Netanyahu rejette le projet américain pour Gaza

Dans son discours d’ouverture de la réunion hebdomadaire du cabinet, le Premier ministre israélien Benjamin Netanyahu a annoncé qu’il n’acceptait pas la nouvelle feuille de route en 15 articles concernant la mise en œuvre de la deuxième phase du cessez-le-feu à Gaza.

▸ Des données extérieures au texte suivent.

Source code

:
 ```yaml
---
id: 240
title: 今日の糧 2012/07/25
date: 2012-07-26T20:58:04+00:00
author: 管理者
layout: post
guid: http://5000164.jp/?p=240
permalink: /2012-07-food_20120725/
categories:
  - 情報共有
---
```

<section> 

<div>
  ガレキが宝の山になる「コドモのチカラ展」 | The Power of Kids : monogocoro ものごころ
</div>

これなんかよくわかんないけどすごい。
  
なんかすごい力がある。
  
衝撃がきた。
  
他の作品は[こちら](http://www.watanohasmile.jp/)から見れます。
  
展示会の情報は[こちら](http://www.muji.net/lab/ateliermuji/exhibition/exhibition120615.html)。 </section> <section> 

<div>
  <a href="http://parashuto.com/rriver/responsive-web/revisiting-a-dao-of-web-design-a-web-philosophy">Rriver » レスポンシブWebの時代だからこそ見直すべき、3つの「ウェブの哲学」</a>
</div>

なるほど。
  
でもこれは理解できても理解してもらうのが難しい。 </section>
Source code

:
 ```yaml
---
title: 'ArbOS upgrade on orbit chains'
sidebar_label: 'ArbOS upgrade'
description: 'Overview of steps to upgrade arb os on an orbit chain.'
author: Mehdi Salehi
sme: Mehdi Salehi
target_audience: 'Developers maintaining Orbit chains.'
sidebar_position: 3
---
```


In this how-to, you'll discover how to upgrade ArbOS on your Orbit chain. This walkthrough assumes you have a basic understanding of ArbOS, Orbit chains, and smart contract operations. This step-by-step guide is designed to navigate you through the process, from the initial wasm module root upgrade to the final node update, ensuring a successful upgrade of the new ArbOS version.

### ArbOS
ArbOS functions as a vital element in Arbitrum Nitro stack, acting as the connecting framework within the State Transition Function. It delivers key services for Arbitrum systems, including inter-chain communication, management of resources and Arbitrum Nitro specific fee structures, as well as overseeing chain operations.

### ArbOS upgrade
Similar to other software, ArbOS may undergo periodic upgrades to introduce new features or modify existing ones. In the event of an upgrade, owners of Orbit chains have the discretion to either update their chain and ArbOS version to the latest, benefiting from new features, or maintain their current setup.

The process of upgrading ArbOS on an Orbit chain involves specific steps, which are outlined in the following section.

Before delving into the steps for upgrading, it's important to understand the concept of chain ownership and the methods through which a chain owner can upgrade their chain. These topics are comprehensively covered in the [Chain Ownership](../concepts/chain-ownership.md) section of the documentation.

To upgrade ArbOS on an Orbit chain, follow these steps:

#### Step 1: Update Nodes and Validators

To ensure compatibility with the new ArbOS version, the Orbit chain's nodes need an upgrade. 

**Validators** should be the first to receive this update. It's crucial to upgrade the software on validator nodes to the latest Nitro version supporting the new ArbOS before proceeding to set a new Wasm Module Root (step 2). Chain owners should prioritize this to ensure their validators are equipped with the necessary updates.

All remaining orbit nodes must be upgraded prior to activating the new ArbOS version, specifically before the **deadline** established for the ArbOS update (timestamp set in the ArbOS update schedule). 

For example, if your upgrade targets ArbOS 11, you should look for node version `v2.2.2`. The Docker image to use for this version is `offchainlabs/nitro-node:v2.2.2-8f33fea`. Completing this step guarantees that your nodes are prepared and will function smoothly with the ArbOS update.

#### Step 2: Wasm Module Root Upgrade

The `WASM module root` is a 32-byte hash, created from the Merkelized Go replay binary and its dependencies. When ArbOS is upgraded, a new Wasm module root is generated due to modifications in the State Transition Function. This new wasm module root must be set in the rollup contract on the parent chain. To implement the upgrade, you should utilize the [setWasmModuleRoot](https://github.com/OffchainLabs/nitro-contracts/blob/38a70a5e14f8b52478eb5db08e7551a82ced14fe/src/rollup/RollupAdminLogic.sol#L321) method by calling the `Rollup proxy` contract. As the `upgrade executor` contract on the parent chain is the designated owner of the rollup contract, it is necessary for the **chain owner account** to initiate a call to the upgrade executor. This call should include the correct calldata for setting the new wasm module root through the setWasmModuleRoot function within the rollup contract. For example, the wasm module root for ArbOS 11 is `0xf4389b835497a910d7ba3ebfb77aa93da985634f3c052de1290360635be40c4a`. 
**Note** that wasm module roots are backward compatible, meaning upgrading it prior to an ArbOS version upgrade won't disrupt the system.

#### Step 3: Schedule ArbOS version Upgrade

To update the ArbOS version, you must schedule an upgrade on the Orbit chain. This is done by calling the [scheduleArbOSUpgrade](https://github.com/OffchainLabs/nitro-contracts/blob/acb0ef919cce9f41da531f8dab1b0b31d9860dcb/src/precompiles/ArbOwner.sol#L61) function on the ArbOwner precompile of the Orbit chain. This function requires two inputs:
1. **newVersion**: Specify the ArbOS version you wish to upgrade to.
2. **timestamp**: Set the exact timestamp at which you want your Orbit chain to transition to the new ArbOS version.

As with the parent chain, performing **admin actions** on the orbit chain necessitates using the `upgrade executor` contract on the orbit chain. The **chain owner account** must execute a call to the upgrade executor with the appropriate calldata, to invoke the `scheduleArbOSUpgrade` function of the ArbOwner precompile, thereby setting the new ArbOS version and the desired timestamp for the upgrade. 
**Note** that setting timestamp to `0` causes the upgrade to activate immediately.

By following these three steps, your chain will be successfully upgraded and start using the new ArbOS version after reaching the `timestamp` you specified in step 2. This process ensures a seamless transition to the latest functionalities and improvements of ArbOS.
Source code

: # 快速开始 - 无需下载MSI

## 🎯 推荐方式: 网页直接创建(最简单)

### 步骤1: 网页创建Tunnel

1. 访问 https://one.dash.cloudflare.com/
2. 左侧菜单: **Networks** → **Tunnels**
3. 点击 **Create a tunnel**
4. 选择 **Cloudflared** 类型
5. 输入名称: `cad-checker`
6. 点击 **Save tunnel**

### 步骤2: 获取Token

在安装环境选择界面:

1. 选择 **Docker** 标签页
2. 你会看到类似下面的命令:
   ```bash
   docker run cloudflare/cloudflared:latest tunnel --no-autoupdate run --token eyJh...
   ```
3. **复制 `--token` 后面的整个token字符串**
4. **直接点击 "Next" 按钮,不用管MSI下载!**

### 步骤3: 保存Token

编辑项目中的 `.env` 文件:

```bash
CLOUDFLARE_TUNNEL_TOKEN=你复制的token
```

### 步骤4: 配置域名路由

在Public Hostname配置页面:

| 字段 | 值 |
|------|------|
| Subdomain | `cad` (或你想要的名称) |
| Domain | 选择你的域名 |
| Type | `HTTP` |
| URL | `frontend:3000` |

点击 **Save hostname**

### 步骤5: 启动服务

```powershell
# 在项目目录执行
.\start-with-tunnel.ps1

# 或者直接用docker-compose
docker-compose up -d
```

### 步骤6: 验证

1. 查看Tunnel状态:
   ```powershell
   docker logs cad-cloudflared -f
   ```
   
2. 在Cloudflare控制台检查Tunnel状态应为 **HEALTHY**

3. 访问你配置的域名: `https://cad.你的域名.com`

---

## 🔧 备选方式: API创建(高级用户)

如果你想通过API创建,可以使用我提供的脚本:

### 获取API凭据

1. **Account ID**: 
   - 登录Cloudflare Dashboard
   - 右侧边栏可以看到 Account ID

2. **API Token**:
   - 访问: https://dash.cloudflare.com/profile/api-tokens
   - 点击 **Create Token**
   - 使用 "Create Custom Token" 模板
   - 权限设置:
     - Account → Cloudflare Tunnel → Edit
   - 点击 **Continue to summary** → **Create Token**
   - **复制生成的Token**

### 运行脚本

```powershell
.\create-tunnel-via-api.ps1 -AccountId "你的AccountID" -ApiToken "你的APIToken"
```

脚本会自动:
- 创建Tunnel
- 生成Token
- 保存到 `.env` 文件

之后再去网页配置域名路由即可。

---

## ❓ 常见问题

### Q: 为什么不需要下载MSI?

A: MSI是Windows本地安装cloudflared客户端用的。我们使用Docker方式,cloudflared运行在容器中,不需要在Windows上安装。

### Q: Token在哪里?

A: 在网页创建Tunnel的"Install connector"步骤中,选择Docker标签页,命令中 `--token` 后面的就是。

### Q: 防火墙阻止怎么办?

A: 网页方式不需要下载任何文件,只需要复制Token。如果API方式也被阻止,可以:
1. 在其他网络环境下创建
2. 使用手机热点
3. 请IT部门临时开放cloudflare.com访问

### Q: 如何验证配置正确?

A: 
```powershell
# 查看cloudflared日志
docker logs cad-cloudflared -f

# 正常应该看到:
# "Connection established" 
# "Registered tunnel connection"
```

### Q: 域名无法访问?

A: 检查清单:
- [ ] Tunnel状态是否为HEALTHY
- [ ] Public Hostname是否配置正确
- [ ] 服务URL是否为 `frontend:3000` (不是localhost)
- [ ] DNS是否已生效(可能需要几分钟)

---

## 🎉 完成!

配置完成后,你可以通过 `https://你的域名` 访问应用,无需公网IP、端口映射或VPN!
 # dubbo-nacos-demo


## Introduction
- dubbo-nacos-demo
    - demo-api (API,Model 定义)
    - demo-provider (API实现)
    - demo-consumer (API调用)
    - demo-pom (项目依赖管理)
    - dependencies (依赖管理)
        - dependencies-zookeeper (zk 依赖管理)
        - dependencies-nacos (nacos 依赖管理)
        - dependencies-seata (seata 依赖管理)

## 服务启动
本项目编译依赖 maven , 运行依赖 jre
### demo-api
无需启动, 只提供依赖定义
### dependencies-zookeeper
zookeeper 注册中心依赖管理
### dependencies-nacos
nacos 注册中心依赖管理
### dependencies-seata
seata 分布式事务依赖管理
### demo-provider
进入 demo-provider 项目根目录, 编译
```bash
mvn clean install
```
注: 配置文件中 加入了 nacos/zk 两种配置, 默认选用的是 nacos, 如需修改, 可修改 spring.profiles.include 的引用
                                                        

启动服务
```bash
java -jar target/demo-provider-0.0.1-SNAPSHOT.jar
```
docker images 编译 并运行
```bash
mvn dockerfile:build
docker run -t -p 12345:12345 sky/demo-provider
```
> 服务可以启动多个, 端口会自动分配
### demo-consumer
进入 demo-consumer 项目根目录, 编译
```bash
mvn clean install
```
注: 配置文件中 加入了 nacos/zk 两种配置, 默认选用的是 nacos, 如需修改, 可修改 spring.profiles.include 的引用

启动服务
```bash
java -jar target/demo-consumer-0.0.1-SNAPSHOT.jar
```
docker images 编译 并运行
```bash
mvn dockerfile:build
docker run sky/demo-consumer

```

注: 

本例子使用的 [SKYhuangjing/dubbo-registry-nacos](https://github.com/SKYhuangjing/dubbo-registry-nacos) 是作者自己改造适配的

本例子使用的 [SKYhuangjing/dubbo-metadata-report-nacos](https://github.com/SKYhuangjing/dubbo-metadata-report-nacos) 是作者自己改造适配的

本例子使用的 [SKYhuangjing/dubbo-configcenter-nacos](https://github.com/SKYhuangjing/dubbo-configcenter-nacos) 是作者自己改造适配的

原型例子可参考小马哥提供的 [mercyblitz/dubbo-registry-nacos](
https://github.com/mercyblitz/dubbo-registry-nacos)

Netanyahu a déclaré que l’armée israélienne ne procéderait à aucun retrait tant que le Hamas ne serait pas complètement désarmé et a déclaré : « Nous continuerons à neutraliser les menaces contre nos forces et nos citoyens ».

TRUMP ANNONCÉ COMME « UNE ÉTAPE HISTORIQUE »

Le mois dernier, Trump a annoncé qu’« une étape historique vers une paix et une sécurité durables » avait été franchie, après que le Hamas a annoncé qu’il avait accepté le plan de démilitarisation de Gaza.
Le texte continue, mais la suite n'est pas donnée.